MATERIALS PROVIDED =>
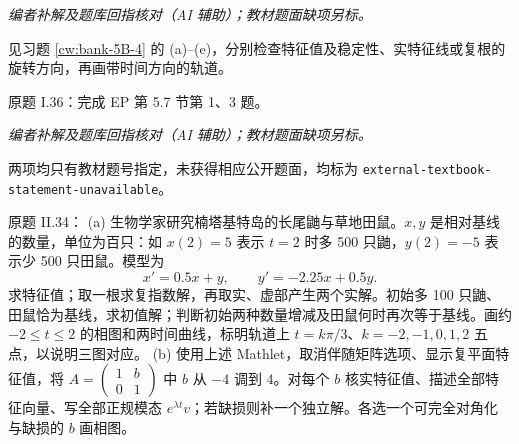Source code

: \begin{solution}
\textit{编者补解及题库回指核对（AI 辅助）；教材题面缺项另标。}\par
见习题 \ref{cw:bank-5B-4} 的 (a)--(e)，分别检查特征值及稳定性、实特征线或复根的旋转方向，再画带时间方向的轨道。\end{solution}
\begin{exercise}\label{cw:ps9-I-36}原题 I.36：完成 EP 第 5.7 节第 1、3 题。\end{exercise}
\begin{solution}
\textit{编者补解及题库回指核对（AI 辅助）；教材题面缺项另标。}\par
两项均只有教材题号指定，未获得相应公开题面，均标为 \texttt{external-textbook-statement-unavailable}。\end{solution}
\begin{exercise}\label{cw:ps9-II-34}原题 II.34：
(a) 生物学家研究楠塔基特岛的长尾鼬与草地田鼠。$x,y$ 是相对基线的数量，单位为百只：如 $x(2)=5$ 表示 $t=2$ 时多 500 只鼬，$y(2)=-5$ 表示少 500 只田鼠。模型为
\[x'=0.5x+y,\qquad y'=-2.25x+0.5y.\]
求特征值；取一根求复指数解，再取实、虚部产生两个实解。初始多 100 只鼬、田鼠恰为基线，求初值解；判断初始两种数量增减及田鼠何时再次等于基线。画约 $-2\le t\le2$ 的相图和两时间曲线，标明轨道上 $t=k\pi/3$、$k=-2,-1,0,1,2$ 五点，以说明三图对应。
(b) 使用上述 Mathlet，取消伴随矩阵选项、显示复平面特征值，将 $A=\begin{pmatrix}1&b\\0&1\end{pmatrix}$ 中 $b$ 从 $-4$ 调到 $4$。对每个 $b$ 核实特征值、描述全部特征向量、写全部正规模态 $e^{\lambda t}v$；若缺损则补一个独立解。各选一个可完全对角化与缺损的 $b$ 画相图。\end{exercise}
* * *
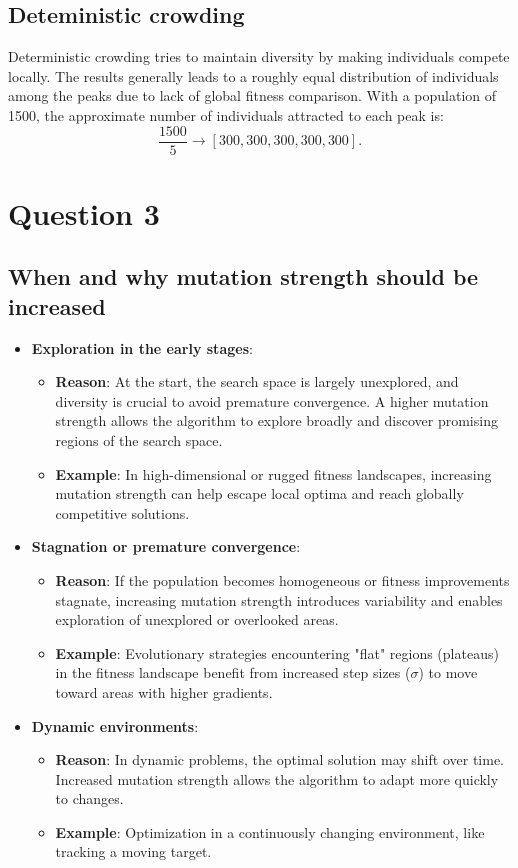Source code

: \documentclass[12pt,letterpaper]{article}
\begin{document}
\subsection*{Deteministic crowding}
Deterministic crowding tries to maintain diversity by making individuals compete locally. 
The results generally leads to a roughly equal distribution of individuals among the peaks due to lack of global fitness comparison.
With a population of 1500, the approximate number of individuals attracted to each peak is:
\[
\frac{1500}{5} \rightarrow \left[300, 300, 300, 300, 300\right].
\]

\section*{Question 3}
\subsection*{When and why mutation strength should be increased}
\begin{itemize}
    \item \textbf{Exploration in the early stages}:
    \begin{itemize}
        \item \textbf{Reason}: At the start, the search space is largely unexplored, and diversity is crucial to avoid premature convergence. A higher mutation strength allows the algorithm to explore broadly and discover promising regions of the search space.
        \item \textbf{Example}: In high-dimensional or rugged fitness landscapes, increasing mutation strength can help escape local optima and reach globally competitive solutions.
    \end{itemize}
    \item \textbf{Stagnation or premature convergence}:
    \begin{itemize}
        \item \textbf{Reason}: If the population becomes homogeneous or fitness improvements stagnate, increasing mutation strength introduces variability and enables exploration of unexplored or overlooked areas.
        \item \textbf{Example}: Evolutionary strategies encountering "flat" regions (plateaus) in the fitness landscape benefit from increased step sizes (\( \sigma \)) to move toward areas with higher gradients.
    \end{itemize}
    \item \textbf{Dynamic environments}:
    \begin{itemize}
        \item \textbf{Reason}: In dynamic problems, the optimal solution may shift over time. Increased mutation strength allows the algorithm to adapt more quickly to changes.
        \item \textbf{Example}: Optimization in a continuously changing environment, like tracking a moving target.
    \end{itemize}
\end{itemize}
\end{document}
...
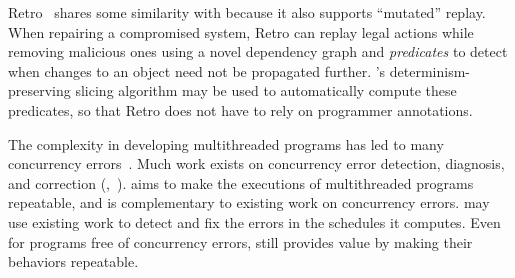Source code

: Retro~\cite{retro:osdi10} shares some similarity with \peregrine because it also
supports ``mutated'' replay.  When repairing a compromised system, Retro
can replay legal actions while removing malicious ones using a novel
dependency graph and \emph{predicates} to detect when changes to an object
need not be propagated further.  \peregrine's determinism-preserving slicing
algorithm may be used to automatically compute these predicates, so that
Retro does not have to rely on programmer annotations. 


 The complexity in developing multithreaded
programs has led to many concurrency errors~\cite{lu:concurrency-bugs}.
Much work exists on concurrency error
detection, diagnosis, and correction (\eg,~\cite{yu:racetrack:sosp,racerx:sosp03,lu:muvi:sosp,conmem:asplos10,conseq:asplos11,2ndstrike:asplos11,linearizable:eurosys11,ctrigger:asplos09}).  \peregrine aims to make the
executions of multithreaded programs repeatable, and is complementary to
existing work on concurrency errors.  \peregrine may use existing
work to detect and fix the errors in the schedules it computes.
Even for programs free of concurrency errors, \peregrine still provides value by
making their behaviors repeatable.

BRIEF => In the entries above, find the line holding "algorithm may be" and the line holding "Much work exists on concurrency error"; print both of them and every line between, exactly, and nothing else.

RESPONSE TO THE TASK =>
algorithm may be used to automatically compute these predicates, so that
Retro does not have to rely on programmer annotations. 


 The complexity in developing multithreaded
programs has led to many concurrency errors~\cite{lu:concurrency-bugs}.
Much work exists on concurrency error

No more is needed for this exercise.